I forget where we bought the expired R.A.F. film, but it came in 11 ft x 5½ inches rolls (in tins) which I cut down to size using a home made device covered in black velvet which Bunnie helped me to operate in the cubby-hole under the stairs - a tricky job in total darkness. A rather crude exercise, but films, like rabbit food, were hard to come by in 1944, and this material was cheap: 10 shillings a roll. The following yaer Allan Bell and I made an enlarger, the lens for which came from an old 'stand camera' given to me by Uncle Arthur. A lot of time and ingenuity was spent on this piece of equipment; it never performed well because the optics weren't quite right, but it gave us a good deal of fun (=exasperation). Why on earth didn't I photograph it instead of clouds and more clouds?

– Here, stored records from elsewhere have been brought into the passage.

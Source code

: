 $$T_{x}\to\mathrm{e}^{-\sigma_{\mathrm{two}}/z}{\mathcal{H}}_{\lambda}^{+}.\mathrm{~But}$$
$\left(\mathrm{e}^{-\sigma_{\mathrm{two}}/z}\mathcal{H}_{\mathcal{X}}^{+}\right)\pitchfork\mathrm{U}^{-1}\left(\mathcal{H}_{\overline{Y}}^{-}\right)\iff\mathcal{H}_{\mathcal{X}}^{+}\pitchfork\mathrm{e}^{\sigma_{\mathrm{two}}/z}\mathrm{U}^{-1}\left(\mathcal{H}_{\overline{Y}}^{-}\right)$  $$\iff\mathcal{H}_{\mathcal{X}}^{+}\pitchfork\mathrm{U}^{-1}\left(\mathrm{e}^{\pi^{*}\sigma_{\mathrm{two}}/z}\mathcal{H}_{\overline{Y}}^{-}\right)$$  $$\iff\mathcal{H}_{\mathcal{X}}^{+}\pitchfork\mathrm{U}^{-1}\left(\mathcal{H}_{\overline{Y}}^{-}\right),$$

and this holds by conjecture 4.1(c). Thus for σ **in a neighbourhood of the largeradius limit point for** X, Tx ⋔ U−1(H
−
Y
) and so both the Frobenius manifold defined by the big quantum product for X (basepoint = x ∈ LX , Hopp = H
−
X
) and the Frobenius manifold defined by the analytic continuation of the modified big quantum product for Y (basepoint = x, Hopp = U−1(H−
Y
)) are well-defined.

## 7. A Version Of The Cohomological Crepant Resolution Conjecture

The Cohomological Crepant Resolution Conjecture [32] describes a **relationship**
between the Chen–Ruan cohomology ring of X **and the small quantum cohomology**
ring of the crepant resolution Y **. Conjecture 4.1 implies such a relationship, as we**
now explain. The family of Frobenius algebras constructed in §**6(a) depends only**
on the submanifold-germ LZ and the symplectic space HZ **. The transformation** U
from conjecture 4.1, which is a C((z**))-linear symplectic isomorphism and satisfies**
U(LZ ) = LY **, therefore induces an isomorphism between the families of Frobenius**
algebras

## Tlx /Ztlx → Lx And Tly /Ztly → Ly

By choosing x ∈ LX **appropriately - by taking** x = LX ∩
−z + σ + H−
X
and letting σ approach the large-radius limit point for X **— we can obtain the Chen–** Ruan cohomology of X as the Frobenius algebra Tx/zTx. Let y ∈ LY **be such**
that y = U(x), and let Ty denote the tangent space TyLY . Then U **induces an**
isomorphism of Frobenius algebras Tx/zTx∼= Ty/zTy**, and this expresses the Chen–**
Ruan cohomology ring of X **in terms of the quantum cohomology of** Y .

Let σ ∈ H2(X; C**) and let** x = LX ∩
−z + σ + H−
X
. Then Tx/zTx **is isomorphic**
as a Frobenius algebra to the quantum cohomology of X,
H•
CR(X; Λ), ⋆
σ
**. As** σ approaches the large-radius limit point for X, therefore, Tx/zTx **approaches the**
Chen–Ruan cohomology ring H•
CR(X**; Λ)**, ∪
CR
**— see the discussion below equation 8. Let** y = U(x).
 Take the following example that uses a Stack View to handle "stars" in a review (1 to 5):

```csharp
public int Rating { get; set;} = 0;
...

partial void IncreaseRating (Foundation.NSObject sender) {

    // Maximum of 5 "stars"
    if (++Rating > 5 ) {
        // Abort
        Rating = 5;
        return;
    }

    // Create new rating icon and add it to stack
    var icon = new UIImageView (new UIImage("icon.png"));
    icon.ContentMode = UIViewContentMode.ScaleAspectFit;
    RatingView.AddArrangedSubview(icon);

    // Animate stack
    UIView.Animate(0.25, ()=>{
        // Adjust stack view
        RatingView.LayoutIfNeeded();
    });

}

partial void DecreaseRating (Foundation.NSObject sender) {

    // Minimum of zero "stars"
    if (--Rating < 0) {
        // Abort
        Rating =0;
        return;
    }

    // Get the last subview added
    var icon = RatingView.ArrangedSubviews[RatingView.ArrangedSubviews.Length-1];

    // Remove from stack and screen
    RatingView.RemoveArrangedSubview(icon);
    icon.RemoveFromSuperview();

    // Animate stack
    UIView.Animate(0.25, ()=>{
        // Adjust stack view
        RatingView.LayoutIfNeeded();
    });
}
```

Image © and courtesy of Francois15
Agfa Iso-Pak camera [6]

Some two and a half decades later and I was setting out on my own photographic adventures for the first time. Judging by the date ascribed to an enlargement of this photograph in my mother's photo album, I think I must have received the Agfa Iso-Pak camera (shown above) as a ninth birthday present, just before Christmas the previous month. Although I can't locate the original negatives at the moment - they must be in a "safe" place, I suppose - I believe that this is a print from the first film that I took with that camera.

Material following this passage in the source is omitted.